PROVIDED DATA:
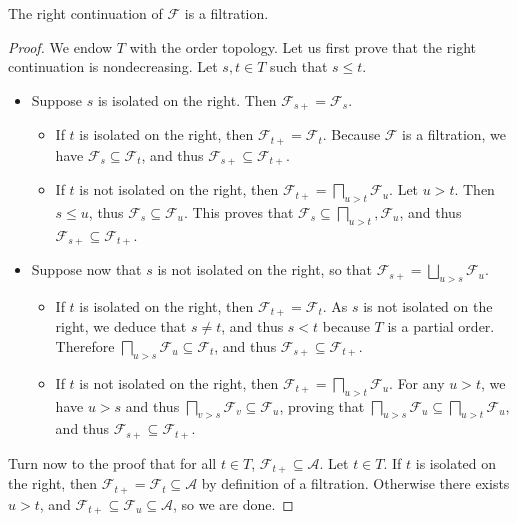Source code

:\begin{lemma}\label{lem:filtrationRightCont}
The right continuation of $\mathcal{F}$ is a filtration.
\end{lemma}

\begin{proof}We endow $T$ with the order topology. Let us first prove that the right continuation is nondecreasing. Let $s, t \in T$ such that $s \le t$.
\begin{itemize}
  \item Suppose $s$ is isolated on the right. Then $\mathcal{F}_{s+} = \mathcal{F}_s$.
  \begin{itemize}
    \item If $t$ is isolated on the right, then $\mathcal{F}_{t+} = \mathcal{F}_t$. Because $\mathcal{F}$ is a filtration, we have $\mathcal{F}_s \subseteq \mathcal{F}_t$, and thus $\mathcal{F}_{s+} \subseteq \mathcal{F}_{t+}$.
    \item If $t$ is not isolated on the right, then $\mathcal{F}_{t+} = \bigsqcap_{u > t} \mathcal{F}_{u}$. Let $u > t$. Then $s \le u$, thus $\mathcal{F}_s \subseteq \mathcal{F}_u$. This proves that $\mathcal{F}_s \subseteq \bigsqcap_{u > t}, \mathcal{F}_u$, and thus $\mathcal{F}_{s+} \subseteq \mathcal{F}_{t+}$.
  \end{itemize}
  \item Suppose now that $s$ is not isolated on the right, so that $\mathcal{F}_{s+} = \bigsqcup_{u > s} \mathcal{F}_u$.
  \begin{itemize}
    \item If $t$ is isolated on the right, then $\mathcal{F}_{t+} = \mathcal{F}_t$. As $s$ is not isolated on the right, we deduce that $s \ne t$, and thus $s < t$ because $T$ is a partial order. Therefore $\bigsqcap_{u > s} \mathcal{F}_u \subseteq \mathcal{F}_t$, and thus $\mathcal{F}_{s+} \subseteq \mathcal{F}_{t+}$.
    \item If $t$ is not isolated on the right, then $\mathcal{F}_{t+} = \bigsqcap_{u > t} \mathcal{F}_u$. For any $u > t$, we have $u > s$ and thus $\bigsqcap_{v > s} \mathcal{F}_v \subseteq \mathcal{F}_u$, proving that $\bigsqcap_{u > s} \mathcal{F}_u \subseteq \bigsqcap_{u > t} \mathcal{F}_u$, and thus $\mathcal{F}_{s+} \subseteq \mathcal{F}_{t+}$.
  \end{itemize}
\end{itemize}

Turn now to the proof that for all $t \in T$, $\mathcal{F}_{t+} \subseteq \mathcal{A}$. Let $t \in T$. If $t$ is isolated on the right, then $\mathcal{F}_{t+} = \mathcal{F}_t \subseteq \mathcal{A}$ by definition of a filtration. Otherwise there exists $u > t$, and $\mathcal{F}_{t+} \subseteq \mathcal{F}_u \subseteq \mathcal{A}$, so we are done.
\end{proof}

WHAT THE EXERCISE ASKS: Only the lines above starting at the one containing "The right continuation of" and ending at the one containing "a filtration, we", both included, are to be returned, exactly as they read.

REPLY:
The right continuation of $\mathcal{F}$ is a filtration.
\end{lemma}

\begin{proof}We endow $T$ with the order topology. Let us first prove that the right continuation is nondecreasing. Let $s, t \in T$ such that $s \le t$.
\begin{itemize}
  \item Suppose $s$ is isolated on the right. Then $\mathcal{F}_{s+} = \mathcal{F}_s$.
  \begin{itemize}
    \item If $t$ is isolated on the right, then $\mathcal{F}_{t+} = \mathcal{F}_t$. Because $\mathcal{F}$ is a filtration, we have $\mathcal{F}_s \subseteq \mathcal{F}_t$, and thus $\mathcal{F}_{s+} \subseteq \mathcal{F}_{t+}$.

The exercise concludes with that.